### Exercise description
Repeat the lines below exactly as written, please, from the line with "如果我们取某一行像素来进行一个简单的展示的话。" to the line with "Note that since", both lines included, and no others.

### Records supplied
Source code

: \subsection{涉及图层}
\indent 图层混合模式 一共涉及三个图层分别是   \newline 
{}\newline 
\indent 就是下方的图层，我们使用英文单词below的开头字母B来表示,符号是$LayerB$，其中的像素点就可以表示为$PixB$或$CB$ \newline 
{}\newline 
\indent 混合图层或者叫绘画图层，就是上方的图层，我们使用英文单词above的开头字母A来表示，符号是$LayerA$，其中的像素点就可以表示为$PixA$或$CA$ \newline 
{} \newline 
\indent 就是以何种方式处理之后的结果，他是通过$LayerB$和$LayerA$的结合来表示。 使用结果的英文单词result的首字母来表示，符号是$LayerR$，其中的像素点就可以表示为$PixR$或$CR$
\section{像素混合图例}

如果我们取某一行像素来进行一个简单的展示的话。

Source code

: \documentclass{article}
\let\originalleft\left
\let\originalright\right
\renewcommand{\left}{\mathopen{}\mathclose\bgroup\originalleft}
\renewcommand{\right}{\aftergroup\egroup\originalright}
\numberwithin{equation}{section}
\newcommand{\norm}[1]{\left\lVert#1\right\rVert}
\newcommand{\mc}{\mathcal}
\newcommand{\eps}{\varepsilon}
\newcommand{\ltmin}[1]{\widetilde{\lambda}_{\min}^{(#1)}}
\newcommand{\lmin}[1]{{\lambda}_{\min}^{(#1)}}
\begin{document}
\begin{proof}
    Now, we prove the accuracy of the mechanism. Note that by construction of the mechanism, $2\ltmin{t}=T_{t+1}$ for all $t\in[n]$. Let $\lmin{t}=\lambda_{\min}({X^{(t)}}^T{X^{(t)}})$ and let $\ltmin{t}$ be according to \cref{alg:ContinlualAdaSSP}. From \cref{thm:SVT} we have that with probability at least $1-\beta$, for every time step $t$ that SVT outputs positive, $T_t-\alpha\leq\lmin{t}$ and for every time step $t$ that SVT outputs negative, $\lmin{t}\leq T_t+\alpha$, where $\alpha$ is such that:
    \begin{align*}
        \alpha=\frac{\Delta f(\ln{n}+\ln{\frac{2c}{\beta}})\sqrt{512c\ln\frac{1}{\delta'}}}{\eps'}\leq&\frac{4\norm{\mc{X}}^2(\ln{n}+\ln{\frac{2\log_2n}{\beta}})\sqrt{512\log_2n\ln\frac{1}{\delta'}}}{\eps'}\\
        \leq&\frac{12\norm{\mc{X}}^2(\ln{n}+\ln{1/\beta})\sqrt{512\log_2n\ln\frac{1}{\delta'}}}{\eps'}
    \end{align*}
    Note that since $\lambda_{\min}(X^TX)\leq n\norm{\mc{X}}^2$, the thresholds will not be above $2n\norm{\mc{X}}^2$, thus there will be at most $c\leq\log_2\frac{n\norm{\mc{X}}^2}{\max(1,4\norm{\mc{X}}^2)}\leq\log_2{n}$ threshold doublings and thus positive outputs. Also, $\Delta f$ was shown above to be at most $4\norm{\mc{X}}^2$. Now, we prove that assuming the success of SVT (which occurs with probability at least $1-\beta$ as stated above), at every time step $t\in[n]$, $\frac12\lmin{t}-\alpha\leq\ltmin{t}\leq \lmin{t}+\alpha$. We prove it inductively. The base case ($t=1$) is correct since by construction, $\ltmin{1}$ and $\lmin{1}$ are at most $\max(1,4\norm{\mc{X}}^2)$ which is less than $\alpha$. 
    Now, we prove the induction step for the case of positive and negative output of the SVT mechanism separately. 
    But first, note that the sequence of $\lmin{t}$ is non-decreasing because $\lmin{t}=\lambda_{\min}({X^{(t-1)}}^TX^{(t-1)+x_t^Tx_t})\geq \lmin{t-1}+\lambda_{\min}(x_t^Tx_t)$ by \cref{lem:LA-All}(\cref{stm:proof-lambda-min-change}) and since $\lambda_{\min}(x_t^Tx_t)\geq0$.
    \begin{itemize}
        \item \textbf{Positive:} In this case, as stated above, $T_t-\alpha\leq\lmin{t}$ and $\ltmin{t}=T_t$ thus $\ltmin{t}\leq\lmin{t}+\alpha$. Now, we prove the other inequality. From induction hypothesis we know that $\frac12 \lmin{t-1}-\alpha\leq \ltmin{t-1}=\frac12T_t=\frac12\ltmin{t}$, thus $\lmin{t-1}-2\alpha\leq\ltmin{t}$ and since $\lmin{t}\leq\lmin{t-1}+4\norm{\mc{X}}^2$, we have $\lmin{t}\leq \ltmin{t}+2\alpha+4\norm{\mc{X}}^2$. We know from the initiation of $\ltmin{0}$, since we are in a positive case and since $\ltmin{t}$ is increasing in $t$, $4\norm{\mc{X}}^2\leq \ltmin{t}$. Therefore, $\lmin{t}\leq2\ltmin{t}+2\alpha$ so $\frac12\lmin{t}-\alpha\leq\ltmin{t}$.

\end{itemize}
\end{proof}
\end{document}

### Response box
如果我们取某一行像素来进行一个简单的展示的话。

Source code

: \documentclass{article}
\let\originalleft\left
\let\originalright\right
\renewcommand{\left}{\mathopen{}\mathclose\bgroup\originalleft}
\renewcommand{\right}{\aftergroup\egroup\originalright}
\numberwithin{equation}{section}
\newcommand{\norm}[1]{\left\lVert#1\right\rVert}
\newcommand{\mc}{\mathcal}
\newcommand{\eps}{\varepsilon}
\newcommand{\ltmin}[1]{\widetilde{\lambda}_{\min}^{(#1)}}
\newcommand{\lmin}[1]{{\lambda}_{\min}^{(#1)}}
\begin{document}
\begin{proof}
    Now, we prove the accuracy of the mechanism. Note that by construction of the mechanism, $2\ltmin{t}=T_{t+1}$ for all $t\in[n]$. Let $\lmin{t}=\lambda_{\min}({X^{(t)}}^T{X^{(t)}})$ and let $\ltmin{t}$ be according to \cref{alg:ContinlualAdaSSP}. From \cref{thm:SVT} we have that with probability at least $1-\beta$, for every time step $t$ that SVT outputs positive, $T_t-\alpha\leq\lmin{t}$ and for every time step $t$ that SVT outputs negative, $\lmin{t}\leq T_t+\alpha$, where $\alpha$ is such that:
    \begin{align*}
        \alpha=\frac{\Delta f(\ln{n}+\ln{\frac{2c}{\beta}})\sqrt{512c\ln\frac{1}{\delta'}}}{\eps'}\leq&\frac{4\norm{\mc{X}}^2(\ln{n}+\ln{\frac{2\log_2n}{\beta}})\sqrt{512\log_2n\ln\frac{1}{\delta'}}}{\eps'}\\
        \leq&\frac{12\norm{\mc{X}}^2(\ln{n}+\ln{1/\beta})\sqrt{512\log_2n\ln\frac{1}{\delta'}}}{\eps'}
    \end{align*}
    Note that since $\lambda_{\min}(X^TX)\leq n\norm{\mc{X}}^2$, the thresholds will not be above $2n\norm{\mc{X}}^2$, thus there will be at most $c\leq\log_2\frac{n\norm{\mc{X}}^2}{\max(1,4\norm{\mc{X}}^2)}\leq\log_2{n}$ threshold doublings and thus positive outputs. Also, $\Delta f$ was shown above to be at most $4\norm{\mc{X}}^2$. Now, we prove that assuming the success of SVT (which occurs with probability at least $1-\beta$ as stated above), at every time step $t\in[n]$, $\frac12\lmin{t}-\alpha\leq\ltmin{t}\leq \lmin{t}+\alpha$. We prove it inductively. The base case ($t=1$) is correct since by construction, $\ltmin{1}$ and $\lmin{1}$ are at most $\max(1,4\norm{\mc{X}}^2)$ which is less than $\alpha$. 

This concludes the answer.